So, in this writeup, I’d like to write it out, so that rather than me trying to sprint through it on the board in the classroom, you can process it at your own pace 💆

The “Custom-Cooked” DGP

I call it “custom-cooked” because, like the case I mentioned in class where we have to generate clustered data in order to see whether our unsupervised clustering algorithms “work” (whether they successfully recover the latent clusters), here we create a DGP which is “cooked up” in such a way that it will generate a pair of statistically-correlated RVs which are in fact (under the surface) generated by entirely separate, non-interrelated random number generations.

So, for the part I did get to in class, we have the following “base” DGP.

Our Data-Generating Process

\(\text{DGP}[(V,E,Y)]\): The Private School \(\leadsto\) Success Pipeline 🤑

Given the following three Random Variables:

• \(Y\): Future success, \(\mathcal{R}_Y = \{0, 1\}\)
• \(E\): Private school education, \(\mathcal{R}_E = \{0, 1\}\)
• \(V\): Born into poverty, \(\mathcal{R}_V = \{0, 1\}\)

Realized values \((y_i, e_i, v_i)\) of the joint distribution of \((Y,E,V)\) are generated via the following steps:

1. Sample independent RVs \(U_1 \sim \mathcal{B}(1/2)\), \(U_2 \sim \mathcal{B}(1/3)\), \(U_3 \sim \mathcal{B}(1/3)\)
2. \(V \leftarrow U_1\)
3. \(E \leftarrow \textsf{if }(V = 1)\textsf{ then } 0\textsf{ else }U_2\)
4. \(Y \leftarrow \textsf{if }(V = 1)\textsf{ then }0\textsf{ else }U_3\)

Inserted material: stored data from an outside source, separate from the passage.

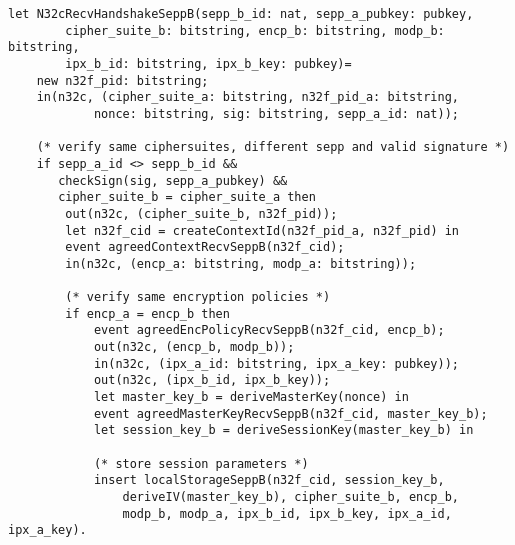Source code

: \begin{lstlisting}
let N32cRecvHandshakeSeppB(sepp_b_id: nat, sepp_a_pubkey: pubkey,
        cipher_suite_b: bitstring, encp_b: bitstring, modp_b: bitstring,
        ipx_b_id: bitstring, ipx_b_key: pubkey)=
    new n32f_pid: bitstring;
    in(n32c, (cipher_suite_a: bitstring, n32f_pid_a: bitstring,
            nonce: bitstring, sig: bitstring, sepp_a_id: nat));

    (* verify same ciphersuites, different sepp and valid signature *)
    if sepp_a_id <> sepp_b_id &&
       checkSign(sig, sepp_a_pubkey) &&
       cipher_suite_b = cipher_suite_a then
        out(n32c, (cipher_suite_b, n32f_pid));
        let n32f_cid = createContextId(n32f_pid_a, n32f_pid) in
        event agreedContextRecvSeppB(n32f_cid);
        in(n32c, (encp_a: bitstring, modp_a: bitstring));

        (* verify same encryption policies *)
        if encp_a = encp_b then
            event agreedEncPolicyRecvSeppB(n32f_cid, encp_b);
            out(n32c, (encp_b, modp_b));
            in(n32c, (ipx_a_id: bitstring, ipx_a_key: pubkey));
            out(n32c, (ipx_b_id, ipx_b_key));
            let master_key_b = deriveMasterKey(nonce) in
            event agreedMasterKeyRecvSeppB(n32f_cid, master_key_b);
            let session_key_b = deriveSessionKey(master_key_b) in

            (* store session parameters *)
            insert localStorageSeppB(n32f_cid, session_key_b,
                deriveIV(master_key_b), cipher_suite_b, encp_b,
                modp_b, modp_a, ipx_b_id, ipx_b_key, ipx_a_id, ipx_a_key).
\end{lstlisting}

Here, rather than immediately jumping to the chalkboard (which is maybe helpful for e.g. “pure” prob/stats classes, but less helpful for data science classes!), it may have helped if I instead showed what it would look like to write code implementing this DGP, then running it to generate datapoints, and using tools from 5100 to estimate correlations between variables. So, let’s do that here! The following code literally just implements the DGP as closely as possible, where we make it clear that each row is one individual person by also generating a name each time the DGP is run:

library(tidyverse) |> suppressPackageStartupMessages()
library(Rlab) |> suppressPackageStartupMessages()
library(randomNames) |> suppressPackageStartupMessages()
set.seed(5450)
run_dgp <- function(p1, p2, p3) {
    u1 <- rbern(n=1, prob=p1)
    u2 <- rbern(n=1, prob=p2)
    u3 <- rbern(n=1, prob=p3)
    v_val <- u1
    e_val <- ifelse(v_val == 1, 0, u2)
    y_val <- ifelse(v_val == 1, 0, u3)
    rand_name <- randomNames(1, which.names="first")
    return(tibble_row(name=rand_name, v=v_val, e=e_val, y=y_val))
}
# Generate one person's data using DGP
run_dgp(p1=1/2, p2=1/3, p3=1/3)

name	v	e	y
Alexander	1	0	0

So, what this means is, we could generate a population using this DGP, and then use our tools from 5100 to analyze its properties. Here we generate a population of \(N = 5000\) people:

set.seed(5450)
N <- 10000
private_school_df <- tibble(name=character(), v=numeric(), e=numeric(), y=numeric())
# Run DGP N times, to generate size-N population
for (i in 1:N) {
    cur_draw <- run_dgp(1/2, 1/3, 1/3)
    private_school_df <- bind_rows(private_school_df, cur_draw)
}
private_school_df |> head()

name	v	e	y
Alexander	1	0	0
Gabriel	1	0	0
Saabiqa	1	0	0
Safar	1	0	0
Hafsa	1	0	0
Chris	1	0	0

The (seemingly minor but nonetheless important) point of doing all that stuff on the board rather than R, in this case, was to show how even if we have an infinite population we still get this problem—in other words, it’s not a problem that can be solved by just taking more and more samples.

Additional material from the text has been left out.